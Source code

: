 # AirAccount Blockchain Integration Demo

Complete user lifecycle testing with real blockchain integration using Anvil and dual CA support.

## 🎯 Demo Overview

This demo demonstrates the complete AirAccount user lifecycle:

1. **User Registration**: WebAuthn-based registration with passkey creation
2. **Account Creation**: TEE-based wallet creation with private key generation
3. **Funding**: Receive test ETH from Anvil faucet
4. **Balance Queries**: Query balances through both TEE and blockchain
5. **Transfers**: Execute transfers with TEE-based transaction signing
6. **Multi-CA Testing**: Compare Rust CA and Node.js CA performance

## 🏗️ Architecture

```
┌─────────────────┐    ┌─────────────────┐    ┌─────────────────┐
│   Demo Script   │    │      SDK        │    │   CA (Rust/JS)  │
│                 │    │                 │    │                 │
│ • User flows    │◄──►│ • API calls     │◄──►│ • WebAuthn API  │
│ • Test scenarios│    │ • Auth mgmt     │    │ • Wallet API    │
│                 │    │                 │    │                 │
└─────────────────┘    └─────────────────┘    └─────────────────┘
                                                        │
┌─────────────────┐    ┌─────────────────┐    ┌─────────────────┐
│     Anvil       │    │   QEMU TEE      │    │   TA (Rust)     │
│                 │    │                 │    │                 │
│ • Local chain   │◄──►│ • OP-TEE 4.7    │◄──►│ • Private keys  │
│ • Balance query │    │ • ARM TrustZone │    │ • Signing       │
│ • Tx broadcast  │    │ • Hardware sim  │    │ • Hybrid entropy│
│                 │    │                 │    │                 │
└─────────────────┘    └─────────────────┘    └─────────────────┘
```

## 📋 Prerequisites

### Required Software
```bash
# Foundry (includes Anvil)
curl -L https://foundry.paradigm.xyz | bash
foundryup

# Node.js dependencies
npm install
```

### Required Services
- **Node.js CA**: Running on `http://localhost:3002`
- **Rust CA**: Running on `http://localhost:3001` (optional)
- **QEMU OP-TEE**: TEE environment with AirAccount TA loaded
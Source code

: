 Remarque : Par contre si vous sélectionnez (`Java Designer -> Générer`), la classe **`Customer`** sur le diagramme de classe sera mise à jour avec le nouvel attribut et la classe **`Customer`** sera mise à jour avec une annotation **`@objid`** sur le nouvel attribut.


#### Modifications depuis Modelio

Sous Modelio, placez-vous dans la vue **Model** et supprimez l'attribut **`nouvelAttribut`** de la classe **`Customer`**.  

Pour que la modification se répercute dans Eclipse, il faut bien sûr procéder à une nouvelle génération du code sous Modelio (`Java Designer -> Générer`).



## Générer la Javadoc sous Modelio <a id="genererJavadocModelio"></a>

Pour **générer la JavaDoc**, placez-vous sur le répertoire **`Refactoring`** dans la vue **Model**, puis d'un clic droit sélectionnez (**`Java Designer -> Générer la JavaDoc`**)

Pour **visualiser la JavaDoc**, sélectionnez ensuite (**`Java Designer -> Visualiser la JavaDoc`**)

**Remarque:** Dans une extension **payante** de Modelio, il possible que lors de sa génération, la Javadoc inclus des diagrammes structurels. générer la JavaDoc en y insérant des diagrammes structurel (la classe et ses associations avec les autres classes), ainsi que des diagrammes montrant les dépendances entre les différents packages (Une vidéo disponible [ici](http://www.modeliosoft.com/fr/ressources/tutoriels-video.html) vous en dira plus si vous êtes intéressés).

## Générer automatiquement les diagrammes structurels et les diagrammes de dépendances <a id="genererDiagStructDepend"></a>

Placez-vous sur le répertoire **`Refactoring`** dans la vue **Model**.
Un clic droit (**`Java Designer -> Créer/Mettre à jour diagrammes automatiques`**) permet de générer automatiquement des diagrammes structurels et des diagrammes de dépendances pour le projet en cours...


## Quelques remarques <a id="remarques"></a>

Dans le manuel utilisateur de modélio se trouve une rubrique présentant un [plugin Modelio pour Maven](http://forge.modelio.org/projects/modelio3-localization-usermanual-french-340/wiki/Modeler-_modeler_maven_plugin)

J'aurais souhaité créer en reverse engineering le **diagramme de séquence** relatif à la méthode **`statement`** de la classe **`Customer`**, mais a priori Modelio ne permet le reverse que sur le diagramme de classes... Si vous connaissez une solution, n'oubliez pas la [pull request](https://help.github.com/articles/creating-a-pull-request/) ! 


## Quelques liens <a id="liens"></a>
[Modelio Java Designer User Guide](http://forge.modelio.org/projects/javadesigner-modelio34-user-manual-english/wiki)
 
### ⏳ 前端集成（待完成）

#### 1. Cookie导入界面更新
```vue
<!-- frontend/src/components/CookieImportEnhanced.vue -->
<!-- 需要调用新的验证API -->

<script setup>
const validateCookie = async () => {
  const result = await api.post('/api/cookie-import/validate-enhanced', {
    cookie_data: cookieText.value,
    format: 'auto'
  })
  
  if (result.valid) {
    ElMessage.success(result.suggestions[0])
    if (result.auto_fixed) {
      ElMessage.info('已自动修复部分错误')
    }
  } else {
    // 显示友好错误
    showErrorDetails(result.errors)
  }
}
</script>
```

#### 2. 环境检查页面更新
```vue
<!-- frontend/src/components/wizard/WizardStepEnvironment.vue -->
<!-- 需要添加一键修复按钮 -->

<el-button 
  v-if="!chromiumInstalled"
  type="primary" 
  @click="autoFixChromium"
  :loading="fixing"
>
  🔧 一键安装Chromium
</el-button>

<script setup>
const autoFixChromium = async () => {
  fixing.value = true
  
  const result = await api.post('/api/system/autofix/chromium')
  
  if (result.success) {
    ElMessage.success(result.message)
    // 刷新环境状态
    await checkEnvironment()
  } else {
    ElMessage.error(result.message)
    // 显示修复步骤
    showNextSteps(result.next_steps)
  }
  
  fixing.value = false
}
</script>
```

Exercise instructions:
Show the lines in the entries above that include the string "Anvil".

Response area:
Complete user lifecycle testing with real blockchain integration using Anvil and dual CA support.
3. **Funding**: Receive test ETH from Anvil faucet
│     Anvil       │    │   QEMU TEE      │    │   TA (Rust)     │
# Foundry (includes Anvil)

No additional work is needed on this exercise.